Durch den Fokus auf eine sowohl in der englischen wie in der deutschen Kolonialgeschichtsschreibung vernachlässigten Region sowie einer wenig berücksichtigten Personengruppe innerhalb der Kontaktgeschichte in der Südsee, wird die Präsentation eines «facettenreicheren Bildes» der Missionsgeschichte angestrebt. Die englischen Missionsschwestern waren als ledige Frauen selbst missionarisch tätig und als «Methodists in the mission field» im Sinne der Selbstkontrolle zur Führung von Tagebüchern verpflichtet. Passagen daraus wurden von der Missionsgesellschaft publiziert, während die deutschen Missionarsfrauen als Ehefrauen und Mütter «private» Tagebücher für ihre Familie, insbesondere die Kinder, führten.
Die britischen Missionsschwestern hatten durch den Unterricht, den Haushalt, die Gottesdienste und die medizinische Versorgung vielfältige Kontakte mit der indigenen Bevölkerung. Durch ihre Beschreibung der Umgebung schufen die Schwestern ethnographische Pionierarbeiten. Sie beschreiben vorbildliche methodistische Lebensführung mit der «morality of time» als Zentrum. Die omnipräsente Arbeit wird zum Zweck der Selbstverständigung in der Missionsgesellschaft und als sinnvolle Nutzung der Zeit beschrieben.

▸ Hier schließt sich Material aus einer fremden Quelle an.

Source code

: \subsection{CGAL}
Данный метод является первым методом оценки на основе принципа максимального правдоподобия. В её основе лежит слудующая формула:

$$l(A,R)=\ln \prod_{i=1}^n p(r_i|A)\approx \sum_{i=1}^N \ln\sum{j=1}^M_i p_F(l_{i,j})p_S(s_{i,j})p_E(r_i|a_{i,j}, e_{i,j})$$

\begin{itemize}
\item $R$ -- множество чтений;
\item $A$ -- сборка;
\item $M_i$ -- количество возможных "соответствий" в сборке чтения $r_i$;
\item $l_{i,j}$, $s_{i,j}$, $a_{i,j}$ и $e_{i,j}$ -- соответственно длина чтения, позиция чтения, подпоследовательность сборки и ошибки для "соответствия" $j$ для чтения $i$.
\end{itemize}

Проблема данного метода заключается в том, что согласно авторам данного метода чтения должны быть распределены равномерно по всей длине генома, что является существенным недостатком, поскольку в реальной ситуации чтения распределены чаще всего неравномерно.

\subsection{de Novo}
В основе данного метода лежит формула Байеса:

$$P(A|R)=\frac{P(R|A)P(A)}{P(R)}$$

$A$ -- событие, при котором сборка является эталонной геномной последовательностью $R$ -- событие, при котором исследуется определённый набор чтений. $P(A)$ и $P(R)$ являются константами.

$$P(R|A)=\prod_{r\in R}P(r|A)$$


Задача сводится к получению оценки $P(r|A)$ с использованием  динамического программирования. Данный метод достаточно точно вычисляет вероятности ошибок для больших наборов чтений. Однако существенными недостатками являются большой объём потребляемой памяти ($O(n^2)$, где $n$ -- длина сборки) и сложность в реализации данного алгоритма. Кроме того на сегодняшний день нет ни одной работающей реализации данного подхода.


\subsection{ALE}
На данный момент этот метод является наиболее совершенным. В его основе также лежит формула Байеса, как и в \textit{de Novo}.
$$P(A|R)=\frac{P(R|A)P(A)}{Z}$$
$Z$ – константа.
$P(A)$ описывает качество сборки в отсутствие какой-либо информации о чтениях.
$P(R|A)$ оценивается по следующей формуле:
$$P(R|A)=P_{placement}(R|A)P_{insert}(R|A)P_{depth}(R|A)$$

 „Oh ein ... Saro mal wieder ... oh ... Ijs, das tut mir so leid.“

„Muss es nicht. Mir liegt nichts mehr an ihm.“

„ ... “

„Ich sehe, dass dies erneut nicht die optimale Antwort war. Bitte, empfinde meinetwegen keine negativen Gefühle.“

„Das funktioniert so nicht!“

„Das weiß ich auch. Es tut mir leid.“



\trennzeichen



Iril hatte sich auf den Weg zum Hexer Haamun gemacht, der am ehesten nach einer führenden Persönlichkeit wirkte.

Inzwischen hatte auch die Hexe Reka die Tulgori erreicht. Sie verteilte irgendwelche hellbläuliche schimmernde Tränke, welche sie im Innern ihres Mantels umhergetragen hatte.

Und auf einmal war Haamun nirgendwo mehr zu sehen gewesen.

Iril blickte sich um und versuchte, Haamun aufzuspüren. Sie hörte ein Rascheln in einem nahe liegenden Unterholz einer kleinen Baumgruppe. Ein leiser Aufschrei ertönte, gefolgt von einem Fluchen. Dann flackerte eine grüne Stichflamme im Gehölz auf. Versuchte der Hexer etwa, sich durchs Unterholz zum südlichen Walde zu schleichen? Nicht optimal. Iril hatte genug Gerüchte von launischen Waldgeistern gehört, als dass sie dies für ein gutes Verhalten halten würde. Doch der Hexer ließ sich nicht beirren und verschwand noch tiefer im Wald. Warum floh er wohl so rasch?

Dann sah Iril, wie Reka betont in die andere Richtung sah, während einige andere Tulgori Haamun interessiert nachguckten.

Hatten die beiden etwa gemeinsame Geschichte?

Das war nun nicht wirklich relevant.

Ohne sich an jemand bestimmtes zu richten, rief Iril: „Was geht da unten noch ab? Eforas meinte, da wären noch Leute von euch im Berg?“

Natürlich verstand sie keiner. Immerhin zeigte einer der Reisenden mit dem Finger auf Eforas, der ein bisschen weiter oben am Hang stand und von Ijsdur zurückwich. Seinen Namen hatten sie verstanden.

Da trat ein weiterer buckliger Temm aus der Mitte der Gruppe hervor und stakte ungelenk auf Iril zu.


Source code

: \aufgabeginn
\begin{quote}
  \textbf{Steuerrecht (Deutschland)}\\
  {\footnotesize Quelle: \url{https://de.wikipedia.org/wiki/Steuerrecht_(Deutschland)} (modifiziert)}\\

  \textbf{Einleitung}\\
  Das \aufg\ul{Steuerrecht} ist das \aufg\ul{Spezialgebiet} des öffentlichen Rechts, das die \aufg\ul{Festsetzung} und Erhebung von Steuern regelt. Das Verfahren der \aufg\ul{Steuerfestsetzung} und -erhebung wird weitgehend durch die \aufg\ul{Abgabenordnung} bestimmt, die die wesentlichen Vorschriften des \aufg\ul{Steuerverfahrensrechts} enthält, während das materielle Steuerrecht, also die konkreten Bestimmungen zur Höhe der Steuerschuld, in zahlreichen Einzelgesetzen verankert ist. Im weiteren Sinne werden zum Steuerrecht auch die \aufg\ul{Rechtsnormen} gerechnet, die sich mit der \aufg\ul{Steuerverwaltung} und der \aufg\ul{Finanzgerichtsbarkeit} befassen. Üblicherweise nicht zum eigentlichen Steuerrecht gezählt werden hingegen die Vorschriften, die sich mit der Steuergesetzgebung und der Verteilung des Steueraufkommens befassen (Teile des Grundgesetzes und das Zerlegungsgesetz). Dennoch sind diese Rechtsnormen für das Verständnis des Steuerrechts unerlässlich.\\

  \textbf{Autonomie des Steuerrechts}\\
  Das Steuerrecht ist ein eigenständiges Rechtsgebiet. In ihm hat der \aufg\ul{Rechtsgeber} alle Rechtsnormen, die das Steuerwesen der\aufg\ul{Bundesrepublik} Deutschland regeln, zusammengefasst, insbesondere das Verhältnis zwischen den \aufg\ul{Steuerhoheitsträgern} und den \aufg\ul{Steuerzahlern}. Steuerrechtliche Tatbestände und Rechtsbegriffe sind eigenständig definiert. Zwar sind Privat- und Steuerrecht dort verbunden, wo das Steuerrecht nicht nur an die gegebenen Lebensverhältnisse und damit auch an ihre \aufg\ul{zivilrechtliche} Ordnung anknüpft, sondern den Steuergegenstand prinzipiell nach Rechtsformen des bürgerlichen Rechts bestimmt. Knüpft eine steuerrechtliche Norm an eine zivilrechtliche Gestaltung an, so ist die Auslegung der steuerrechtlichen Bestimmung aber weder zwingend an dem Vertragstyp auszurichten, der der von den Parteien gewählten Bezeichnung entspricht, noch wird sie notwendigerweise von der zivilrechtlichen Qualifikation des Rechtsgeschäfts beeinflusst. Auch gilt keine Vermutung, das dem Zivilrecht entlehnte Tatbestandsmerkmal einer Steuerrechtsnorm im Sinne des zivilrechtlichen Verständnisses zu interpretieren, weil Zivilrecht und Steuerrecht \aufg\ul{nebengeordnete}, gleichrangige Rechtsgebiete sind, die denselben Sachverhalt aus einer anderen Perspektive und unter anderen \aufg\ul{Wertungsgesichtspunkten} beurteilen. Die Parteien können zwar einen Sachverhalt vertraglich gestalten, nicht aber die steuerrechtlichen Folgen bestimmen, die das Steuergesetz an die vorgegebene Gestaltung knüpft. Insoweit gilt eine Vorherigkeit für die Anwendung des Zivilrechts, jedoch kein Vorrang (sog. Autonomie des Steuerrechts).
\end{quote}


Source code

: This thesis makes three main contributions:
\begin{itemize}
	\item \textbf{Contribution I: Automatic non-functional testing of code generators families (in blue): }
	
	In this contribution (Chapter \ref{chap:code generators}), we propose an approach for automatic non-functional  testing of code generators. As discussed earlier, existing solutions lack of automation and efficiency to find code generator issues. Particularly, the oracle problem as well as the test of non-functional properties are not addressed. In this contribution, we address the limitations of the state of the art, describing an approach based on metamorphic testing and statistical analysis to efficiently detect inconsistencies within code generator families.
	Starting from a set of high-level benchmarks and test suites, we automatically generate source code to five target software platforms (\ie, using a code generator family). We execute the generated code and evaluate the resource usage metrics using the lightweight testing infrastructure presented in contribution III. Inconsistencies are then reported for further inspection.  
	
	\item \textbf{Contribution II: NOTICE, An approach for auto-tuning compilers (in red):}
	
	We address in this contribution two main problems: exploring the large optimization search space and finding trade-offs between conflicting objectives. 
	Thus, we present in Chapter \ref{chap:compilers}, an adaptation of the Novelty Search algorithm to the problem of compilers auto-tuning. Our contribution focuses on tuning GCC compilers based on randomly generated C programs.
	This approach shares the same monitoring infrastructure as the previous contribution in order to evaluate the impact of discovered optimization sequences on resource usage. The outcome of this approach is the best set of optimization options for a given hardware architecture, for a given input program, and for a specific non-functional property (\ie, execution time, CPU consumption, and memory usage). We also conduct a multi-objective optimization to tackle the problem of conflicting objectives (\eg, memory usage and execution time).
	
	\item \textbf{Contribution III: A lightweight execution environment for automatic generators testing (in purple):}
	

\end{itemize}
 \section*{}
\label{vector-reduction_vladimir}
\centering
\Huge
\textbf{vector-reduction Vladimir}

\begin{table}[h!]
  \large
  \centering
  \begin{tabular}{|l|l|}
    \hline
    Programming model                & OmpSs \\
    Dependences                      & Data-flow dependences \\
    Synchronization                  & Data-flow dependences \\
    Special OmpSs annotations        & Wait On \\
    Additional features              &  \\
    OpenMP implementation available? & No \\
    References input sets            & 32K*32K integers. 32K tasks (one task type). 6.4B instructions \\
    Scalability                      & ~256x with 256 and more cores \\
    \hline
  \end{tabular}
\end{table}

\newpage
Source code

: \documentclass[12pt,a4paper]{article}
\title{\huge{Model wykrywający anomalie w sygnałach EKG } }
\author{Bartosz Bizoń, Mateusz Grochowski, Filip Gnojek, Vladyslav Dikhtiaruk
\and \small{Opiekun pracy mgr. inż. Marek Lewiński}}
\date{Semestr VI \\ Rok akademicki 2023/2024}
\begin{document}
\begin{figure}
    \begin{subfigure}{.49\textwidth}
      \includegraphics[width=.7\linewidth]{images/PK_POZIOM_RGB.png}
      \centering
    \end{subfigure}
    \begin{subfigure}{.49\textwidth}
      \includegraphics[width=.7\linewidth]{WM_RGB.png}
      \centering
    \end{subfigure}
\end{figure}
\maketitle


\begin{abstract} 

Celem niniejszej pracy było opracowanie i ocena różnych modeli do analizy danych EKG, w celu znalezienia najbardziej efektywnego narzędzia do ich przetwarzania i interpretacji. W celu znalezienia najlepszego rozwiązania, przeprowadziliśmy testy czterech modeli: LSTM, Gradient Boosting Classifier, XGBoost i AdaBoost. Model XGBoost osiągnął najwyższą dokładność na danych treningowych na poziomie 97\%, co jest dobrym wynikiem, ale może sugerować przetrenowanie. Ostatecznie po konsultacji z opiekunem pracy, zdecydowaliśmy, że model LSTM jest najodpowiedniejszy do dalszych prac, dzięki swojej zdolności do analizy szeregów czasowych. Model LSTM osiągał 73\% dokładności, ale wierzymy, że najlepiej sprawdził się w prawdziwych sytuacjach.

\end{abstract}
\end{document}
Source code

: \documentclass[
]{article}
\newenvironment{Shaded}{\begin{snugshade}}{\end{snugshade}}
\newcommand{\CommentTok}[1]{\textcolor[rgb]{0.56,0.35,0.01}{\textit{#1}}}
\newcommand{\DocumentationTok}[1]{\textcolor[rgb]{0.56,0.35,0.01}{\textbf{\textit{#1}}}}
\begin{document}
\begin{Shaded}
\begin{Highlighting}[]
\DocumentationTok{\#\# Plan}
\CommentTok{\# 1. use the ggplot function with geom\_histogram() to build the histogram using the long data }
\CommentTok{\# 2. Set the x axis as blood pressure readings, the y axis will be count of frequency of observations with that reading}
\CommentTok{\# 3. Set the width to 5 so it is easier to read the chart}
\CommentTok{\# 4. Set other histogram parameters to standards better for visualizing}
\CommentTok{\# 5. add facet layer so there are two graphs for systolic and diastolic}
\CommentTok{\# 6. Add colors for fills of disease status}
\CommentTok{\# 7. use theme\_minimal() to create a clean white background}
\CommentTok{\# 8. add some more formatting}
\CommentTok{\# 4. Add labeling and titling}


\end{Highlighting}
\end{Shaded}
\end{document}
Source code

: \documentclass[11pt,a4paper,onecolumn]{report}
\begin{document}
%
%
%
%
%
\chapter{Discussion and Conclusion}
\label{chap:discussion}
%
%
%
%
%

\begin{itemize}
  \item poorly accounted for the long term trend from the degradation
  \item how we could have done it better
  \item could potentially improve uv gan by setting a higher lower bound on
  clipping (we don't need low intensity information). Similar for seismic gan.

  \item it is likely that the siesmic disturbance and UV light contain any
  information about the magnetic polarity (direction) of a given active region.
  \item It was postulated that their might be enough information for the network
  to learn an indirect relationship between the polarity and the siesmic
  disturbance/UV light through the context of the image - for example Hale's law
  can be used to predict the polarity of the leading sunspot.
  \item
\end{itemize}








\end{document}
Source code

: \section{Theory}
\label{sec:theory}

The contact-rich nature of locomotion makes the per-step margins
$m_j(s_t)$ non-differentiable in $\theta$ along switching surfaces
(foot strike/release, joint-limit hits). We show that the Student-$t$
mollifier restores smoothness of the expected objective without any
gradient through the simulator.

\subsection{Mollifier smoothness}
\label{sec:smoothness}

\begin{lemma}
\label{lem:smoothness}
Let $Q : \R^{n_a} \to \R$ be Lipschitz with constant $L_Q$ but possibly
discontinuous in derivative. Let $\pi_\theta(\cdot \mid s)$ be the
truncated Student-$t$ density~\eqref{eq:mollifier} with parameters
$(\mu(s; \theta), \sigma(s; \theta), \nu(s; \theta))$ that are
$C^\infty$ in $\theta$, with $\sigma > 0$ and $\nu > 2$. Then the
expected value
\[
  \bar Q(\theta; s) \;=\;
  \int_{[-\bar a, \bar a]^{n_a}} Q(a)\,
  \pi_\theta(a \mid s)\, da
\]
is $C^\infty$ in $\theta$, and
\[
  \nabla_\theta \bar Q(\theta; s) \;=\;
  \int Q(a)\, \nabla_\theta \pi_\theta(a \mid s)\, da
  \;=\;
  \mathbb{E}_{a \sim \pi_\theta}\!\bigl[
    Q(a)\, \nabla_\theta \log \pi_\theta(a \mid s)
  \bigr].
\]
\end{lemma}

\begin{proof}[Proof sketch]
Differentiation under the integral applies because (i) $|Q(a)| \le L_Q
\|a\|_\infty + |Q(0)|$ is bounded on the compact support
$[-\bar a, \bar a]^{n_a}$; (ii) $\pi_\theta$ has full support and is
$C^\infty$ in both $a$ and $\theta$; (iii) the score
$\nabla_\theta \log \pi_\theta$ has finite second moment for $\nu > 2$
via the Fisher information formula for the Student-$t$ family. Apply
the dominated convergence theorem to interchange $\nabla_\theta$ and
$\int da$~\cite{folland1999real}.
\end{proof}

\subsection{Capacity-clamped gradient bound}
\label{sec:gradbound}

Der Akt des Tagebuchschreibens lässt die Schwestern als «awakened women» erkennen, die sich zwar von der politischen Programmatik der Frauen(rechts)bewegung distanzierten, in ihrer missionarischen Praxis aber Selbstbewusstsein gewannen und die untergeordnete Rolle der (ledigen) Frau abschüttelten. In den Kontakten mit den indigenen Frauen verweisen «Dunkelheitsmetaphern» zwar auf Spannungen und Konflikte, die aber nicht dominant wurden. Denn die Begegnungen vertieften sich zur Empathie, auch zur Assimilation an Dimensionen der lokalen Kultur wie z.B. der Ernährung. Dem korrespondierte eine nur lockere Verortung im Verhältnis zur Nation und zum Empire. Die Schwestern waren keine Agentinnen des Empire, weil sie in der missionarischen Praxis der indigenen Bevölkerung nahestanden.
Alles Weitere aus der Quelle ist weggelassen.